The court in Guiton, supra, did explain that reversal could be required if the record affirmatively demonstrates . . . that the jury did in fact rely on the unsupported ground, and not on a valid ground as well. (4 Cal.4th at p. 1129; id. at p. 1130) Respondent urges that this is such a case, but we disagree. None of the indicia of reliance on the incorrect ground, as articulated in Guiton, at page 1129, appears in this case.

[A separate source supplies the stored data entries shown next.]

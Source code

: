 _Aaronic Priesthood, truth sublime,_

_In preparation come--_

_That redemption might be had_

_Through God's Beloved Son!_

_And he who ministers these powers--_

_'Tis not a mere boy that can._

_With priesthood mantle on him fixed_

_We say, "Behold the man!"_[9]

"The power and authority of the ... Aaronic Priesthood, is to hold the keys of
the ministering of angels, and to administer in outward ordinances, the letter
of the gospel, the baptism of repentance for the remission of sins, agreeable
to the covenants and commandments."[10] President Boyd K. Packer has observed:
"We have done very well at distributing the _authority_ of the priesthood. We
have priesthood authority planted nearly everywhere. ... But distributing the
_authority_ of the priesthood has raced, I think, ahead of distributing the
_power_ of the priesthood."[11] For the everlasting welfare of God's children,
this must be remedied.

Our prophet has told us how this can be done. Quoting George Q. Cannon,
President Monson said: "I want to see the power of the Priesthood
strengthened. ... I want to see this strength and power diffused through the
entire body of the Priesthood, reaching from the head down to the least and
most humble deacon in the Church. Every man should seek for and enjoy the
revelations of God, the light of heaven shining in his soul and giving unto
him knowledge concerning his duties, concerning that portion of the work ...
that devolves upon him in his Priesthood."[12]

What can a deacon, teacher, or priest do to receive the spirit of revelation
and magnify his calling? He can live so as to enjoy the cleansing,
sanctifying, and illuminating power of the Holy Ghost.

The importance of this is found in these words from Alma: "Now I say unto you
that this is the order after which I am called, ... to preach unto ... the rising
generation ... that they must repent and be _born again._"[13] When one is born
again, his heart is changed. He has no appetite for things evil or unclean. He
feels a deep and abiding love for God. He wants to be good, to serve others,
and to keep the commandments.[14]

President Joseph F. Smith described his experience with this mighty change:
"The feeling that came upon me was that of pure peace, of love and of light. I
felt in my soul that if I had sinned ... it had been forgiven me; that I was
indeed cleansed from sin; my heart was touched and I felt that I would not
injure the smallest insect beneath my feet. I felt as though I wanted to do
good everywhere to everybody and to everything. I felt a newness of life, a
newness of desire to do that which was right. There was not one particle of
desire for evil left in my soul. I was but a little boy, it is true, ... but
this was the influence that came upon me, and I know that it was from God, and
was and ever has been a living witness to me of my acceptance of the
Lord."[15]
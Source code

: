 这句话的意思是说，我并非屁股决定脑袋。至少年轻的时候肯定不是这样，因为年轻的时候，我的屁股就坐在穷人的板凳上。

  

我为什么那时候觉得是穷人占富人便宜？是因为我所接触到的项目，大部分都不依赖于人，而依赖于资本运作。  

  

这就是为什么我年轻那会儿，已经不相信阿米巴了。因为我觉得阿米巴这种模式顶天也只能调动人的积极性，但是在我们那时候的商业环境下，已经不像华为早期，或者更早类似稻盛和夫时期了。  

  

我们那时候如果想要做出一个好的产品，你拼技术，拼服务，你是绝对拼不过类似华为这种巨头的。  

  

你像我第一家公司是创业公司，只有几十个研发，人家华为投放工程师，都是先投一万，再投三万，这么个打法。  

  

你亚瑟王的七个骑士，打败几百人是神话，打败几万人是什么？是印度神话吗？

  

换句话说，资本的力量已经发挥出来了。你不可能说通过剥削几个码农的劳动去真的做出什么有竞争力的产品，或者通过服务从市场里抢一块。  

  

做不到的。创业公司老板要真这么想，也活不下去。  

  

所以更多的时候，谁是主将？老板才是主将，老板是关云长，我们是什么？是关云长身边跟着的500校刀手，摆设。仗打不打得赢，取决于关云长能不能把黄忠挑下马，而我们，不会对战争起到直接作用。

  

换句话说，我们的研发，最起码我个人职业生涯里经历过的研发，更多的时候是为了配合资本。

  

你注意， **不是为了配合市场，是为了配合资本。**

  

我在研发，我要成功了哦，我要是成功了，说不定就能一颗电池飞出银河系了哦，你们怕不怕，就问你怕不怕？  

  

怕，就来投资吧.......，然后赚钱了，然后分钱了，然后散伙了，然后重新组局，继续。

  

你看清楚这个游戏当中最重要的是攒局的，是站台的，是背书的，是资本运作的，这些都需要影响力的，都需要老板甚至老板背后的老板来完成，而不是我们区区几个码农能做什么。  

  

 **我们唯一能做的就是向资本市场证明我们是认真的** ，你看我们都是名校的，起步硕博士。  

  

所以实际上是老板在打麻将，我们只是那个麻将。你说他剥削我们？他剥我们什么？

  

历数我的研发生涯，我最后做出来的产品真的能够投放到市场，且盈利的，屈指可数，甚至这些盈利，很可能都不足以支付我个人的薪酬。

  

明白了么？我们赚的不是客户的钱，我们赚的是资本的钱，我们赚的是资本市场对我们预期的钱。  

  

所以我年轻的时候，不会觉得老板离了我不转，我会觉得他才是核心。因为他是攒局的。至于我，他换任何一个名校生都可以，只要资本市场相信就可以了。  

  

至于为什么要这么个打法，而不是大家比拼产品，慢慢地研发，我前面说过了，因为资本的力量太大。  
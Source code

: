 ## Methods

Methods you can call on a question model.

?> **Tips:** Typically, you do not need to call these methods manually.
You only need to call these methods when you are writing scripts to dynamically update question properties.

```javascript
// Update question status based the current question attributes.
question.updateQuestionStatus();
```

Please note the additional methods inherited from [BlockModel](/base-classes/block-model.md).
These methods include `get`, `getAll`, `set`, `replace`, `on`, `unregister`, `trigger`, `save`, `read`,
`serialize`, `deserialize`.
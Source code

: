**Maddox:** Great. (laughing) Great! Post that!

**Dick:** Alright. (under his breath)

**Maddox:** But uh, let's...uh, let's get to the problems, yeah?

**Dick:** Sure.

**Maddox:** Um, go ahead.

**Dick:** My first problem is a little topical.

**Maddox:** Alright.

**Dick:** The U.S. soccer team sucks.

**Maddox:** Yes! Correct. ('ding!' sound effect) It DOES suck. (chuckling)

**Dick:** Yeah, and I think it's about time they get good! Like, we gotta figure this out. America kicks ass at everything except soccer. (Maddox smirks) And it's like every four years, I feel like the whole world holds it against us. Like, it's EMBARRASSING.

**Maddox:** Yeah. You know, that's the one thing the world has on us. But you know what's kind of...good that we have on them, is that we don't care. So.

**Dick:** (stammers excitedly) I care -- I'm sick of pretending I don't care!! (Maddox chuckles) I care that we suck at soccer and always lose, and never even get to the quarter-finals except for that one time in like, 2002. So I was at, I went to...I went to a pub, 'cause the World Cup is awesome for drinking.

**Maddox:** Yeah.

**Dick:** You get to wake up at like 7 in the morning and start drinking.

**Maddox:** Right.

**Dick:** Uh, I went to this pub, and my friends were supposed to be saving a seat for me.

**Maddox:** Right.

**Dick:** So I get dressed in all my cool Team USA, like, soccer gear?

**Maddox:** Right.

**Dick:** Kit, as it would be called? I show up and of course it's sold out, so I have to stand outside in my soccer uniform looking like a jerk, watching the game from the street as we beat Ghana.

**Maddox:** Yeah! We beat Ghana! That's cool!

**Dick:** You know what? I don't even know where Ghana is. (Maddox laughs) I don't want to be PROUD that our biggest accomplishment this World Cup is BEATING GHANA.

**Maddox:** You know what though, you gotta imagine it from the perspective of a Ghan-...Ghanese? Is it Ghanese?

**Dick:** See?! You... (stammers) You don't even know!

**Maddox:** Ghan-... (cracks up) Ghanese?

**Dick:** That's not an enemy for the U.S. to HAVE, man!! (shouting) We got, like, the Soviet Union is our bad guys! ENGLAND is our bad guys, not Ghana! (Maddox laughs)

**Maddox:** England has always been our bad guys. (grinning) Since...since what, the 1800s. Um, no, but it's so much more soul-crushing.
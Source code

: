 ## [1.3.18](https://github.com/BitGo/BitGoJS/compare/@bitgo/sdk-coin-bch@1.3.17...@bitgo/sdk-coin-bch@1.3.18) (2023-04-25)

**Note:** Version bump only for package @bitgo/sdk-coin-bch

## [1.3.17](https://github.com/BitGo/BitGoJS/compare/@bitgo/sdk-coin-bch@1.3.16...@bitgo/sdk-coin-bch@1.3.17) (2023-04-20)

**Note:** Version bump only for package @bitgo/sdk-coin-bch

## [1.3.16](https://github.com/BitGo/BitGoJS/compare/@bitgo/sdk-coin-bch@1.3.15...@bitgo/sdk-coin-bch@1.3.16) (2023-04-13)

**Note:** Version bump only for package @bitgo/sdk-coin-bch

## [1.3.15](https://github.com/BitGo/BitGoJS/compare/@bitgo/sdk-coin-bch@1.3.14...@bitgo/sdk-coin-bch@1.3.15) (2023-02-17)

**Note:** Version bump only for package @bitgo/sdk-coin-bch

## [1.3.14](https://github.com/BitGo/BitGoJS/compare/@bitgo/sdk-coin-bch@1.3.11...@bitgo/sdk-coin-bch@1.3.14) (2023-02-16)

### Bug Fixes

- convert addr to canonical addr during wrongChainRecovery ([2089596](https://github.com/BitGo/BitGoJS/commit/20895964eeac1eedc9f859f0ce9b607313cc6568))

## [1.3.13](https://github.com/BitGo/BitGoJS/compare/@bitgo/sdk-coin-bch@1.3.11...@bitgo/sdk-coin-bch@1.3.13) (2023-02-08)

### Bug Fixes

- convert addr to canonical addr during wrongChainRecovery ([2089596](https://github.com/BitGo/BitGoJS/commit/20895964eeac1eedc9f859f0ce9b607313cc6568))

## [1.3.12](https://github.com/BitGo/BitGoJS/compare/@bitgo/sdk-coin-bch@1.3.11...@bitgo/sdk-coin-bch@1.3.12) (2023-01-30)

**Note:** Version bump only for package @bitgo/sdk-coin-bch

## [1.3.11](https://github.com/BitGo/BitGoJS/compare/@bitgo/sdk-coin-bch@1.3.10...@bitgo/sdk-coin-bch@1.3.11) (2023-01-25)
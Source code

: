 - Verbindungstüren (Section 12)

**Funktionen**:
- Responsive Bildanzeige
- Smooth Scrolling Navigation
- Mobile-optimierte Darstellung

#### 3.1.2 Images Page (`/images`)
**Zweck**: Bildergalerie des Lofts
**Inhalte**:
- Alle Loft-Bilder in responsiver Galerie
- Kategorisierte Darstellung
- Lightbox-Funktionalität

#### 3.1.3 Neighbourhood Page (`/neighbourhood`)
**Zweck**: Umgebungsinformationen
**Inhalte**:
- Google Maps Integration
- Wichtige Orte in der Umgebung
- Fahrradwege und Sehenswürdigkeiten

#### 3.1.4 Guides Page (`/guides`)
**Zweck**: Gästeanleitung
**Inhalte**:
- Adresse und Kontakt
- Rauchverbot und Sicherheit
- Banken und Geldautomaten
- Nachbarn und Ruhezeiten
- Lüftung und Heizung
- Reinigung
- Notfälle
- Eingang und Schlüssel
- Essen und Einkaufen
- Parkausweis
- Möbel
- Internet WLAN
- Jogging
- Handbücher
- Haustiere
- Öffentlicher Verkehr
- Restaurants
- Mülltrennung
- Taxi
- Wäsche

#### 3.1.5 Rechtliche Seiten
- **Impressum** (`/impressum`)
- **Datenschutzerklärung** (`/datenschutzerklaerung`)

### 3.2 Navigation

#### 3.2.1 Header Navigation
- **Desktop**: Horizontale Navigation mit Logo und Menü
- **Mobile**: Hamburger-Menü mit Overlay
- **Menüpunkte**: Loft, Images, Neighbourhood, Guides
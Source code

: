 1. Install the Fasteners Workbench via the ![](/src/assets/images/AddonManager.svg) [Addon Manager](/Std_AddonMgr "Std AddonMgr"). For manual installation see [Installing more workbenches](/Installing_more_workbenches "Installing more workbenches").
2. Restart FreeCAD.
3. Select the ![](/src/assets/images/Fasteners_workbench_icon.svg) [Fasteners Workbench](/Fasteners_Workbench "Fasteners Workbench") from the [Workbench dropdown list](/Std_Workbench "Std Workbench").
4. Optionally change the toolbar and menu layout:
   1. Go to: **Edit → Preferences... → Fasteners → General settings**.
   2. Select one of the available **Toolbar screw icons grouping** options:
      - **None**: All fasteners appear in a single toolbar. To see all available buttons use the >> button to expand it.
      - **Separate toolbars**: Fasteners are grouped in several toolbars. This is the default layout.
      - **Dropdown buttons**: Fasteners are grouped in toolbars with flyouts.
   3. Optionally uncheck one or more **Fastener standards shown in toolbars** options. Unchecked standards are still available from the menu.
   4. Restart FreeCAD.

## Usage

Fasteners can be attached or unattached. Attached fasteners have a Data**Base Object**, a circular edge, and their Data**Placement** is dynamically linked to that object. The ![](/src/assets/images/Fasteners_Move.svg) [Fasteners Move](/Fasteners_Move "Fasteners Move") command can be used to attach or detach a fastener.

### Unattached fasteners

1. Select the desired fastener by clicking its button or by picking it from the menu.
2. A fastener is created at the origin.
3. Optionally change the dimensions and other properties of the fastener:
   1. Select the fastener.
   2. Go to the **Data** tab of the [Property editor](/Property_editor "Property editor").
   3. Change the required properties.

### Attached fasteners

The second reason if necessary why we find the trial courts grant of new trial erroneous is that the facts that the prosecutor ultimately argued actually were sufficient to support intent and a verdict of attempted murder. Hernandez was bound, head and foot, with his mouth taped over and a pillowcase over his head. He had been cut, beaten, kicked, and repeatedly struck in the head by a truck door. The area in which he was left was desolate. As the prosecutor said, It was just by sheer luck that he happened to roll in the correct direction and was found by people in his current state. Had he rolled the other way, its entirely possible that he might have just died sheerly from exposure to the elements.~(RT 9:15)~
The evidence as a whole showed a scheme to brutally abduct Hernandez to Tijuana, and there get rid of him. From the standpoint of specific intent and sufficient act, the leaving of Hernandez near the roadside constituted attempted murder.
DISPOSITION
The order granting a new trial is reversed.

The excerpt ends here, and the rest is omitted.